Week Forty-Eight: Targeting Davis

A storm is brewing, and not in the Caribbean. Proposals are underway for the construction of a brand new Target store here in leafy Davis, a city as famous for its local opposition to big-box commercialism as its lack of places to buy underwear. Battles lines are being drawn, local websites are bubbling with debate, independent stores are running poster campaigns in their windows with the slogan “Don’t Big-Box Davis”. City Council have voted to put the Target debate to the people in the November ballots.The politicos of the middle-class mob are gearing up for a fight, and by all accounts, it is going to get nasty.

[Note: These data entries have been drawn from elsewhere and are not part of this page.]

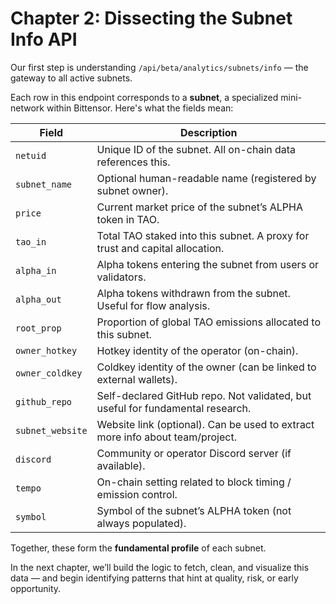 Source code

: 
# Chapter 2: Dissecting the Subnet Info API

Our first step is understanding `/api/beta/analytics/subnets/info` — the gateway to all active subnets.

Each row in this endpoint corresponds to a **subnet**, a specialized mini-network within Bittensor. Here's what the fields mean:

| Field              | Description |
|--------------------|-------------|
| `netuid`           | Unique ID of the subnet. All on-chain data references this. |
| `subnet_name`      | Optional human-readable name (registered by subnet owner). |
| `price`            | Current market price of the subnet’s ALPHA token in TAO. |
| `tao_in`           | Total TAO staked into this subnet. A proxy for trust and capital allocation. |
| `alpha_in`         | Alpha tokens entering the subnet from users or validators. |
| `alpha_out`        | Alpha tokens withdrawn from the subnet. Useful for flow analysis. |
| `root_prop`        | Proportion of global TAO emissions allocated to this subnet. |
| `owner_hotkey`     | Hotkey identity of the operator (on-chain). |
| `owner_coldkey`    | Coldkey identity of the owner (can be linked to external wallets). |
| `github_repo`      | Self-declared GitHub repo. Not validated, but useful for fundamental research. |
| `subnet_website`   | Website link (optional). Can be used to extract more info about team/project. |
| `discord`          | Community or operator Discord server (if available). |
| `tempo`            | On-chain setting related to block timing / emission control. |
| `symbol`           | Symbol of the subnet’s ALPHA token (not always populated). |

Together, these form the **fundamental profile** of each subnet.

In the next chapter, we’ll build the logic to fetch, clean, and visualize this data — and begin identifying patterns that hint at quality, risk, or early opportunity.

The arguments against are, naturally, many. The immediate neighbours are furious that such a store will be built in their back yard, accusing the City of going back on their word regarding zoning laws. Local stores will not be able to compete with one-stop shopping, and will perish, along with the ‘unique’ downtown, going the way of so many American downtowns – floating away to soulless suburban strip malls. The extra traffic and noise will bring pollution and other unwanted nuisances (such as poor people, oh my god!). And the crime! According to Don’t Big-Box Davis, the Target in Elk Grove saw a whopping 49 arrests last year (though apparently in Wal-Mart you can get the same amount for ten bucks cheaper).

For those of you who don’t know, Target is a large store that sells a bit of everything, more upscale than Wal-Mart or K-Mart, rather like an enormous Woolworths with better clothes, more electronics, toiletries, a little food, and furniture you actually might want in your house, and that’s not all. They generally come with huge parking lots, enough space for wide-bottomed SUV drivers, plus a few extras like fast-food joints. They tends to be a bit cheaper than most regular stores because, well, they can afford to be. And people love them. There are a lot of people in Davis who really quite like the idea of having a Target within cycling distance – students, for example, who make up a large proportion of this college town. There really isn’t anywhere downtown where you can buy affordable socks, or toiletries, or electronics, and what is there already has big-box competition in Davis for what it sells; and I won’t pretend they aren’t suffering for it, either. The independent bookstore I work part-time at is still one of the community’s pillars, but the opening of Borders a few years ago juts a short walk away has really hurt. Yet many people feel that the people who will shop at Target are doing so now anyway, the difference being that they have to drive out of town, spending tax dollars that could be better used in Davis (a point disputed by opponents with that wonderful tool, statistics).

In truth this debate feels less like a protest at this particular store than a crusade against large one-stop retailers in general. Despute appearing to be coated in nimbyism, there is a genuine desire to fight the inevitable decline of what people believe to be ‘old’ America, the small-town mom’n’pop stores, the community built upon values and lawnmowers. To be honest, I really don’t think Davis has anything to fear. I have never known a community with such a passion for fighting the corporate totalitarianism that embodies ‘new’ America. It’s one of the things that makes me proud to live here. If the new Target opens, people will shop there, but I sincerely doubt there will be a wholesale abandonment of the downtown area. The Davisites simply won’t let that happen. The war has begun.

Week Seven: Murder is Meat

When I lived in France there was a restaurant chain called ‘Flunch’. I always thought it was a bit dangerous naming your eatery after the noise made by vomit hitting the bottom of a bucket, but then I remembered that the ‘Happy Eater’ restaurants, which once graced many a dual carriageway roadside across Britain, chose an icon of somebody putting their fingers down their throat as their corporate image. It was a kind of disclaimer, or so they told me as a child when I spilled my insides all over the slide in the play-area.

America seems to have also taken the name game seriously. In California there is a chain of fast-food restaurants called ‘In-n-out Burger’. As they only serve burgers, I do not go in there, but it’s probably just as well. However, my new favourite place in Davis is the little 50’s style diner known to locals as ‘Murder Burger’. Their tagline reads ‘So Good, They’re To Die For’, and they really are. I had an ostrich burger (while staff made possibly real noises of slaughtering an ostrich in the kitchen) and a huge, ultra-thick peanut-butter milkshake. It was an overwhelming experience. Their title dish is a massive 1lb burger called ‘Annihilation’, that if I ate red meat I would try, but it would probably kill me.

Their sign no longer reads ‘Murder Burger’, but goes by the moniker ‘Redrum Burger’. When they opened a second branch about eight years ago in a different town (one less liberal than Davis), some locals complained about the name, so they held a poll among their faithful customers to change the name. The winner, by a mile, was actually ‘Murder Burger’, but they went with the runner-up. Of course, nobody in Davis ever calls it ‘Redrum’; that would be so, like, not cool.

In a world of Taco Bells (read: ambulance sirens) and Burger Kings (read: throne up), Murder Burger sits comfortably, even if the clientele doesn’t.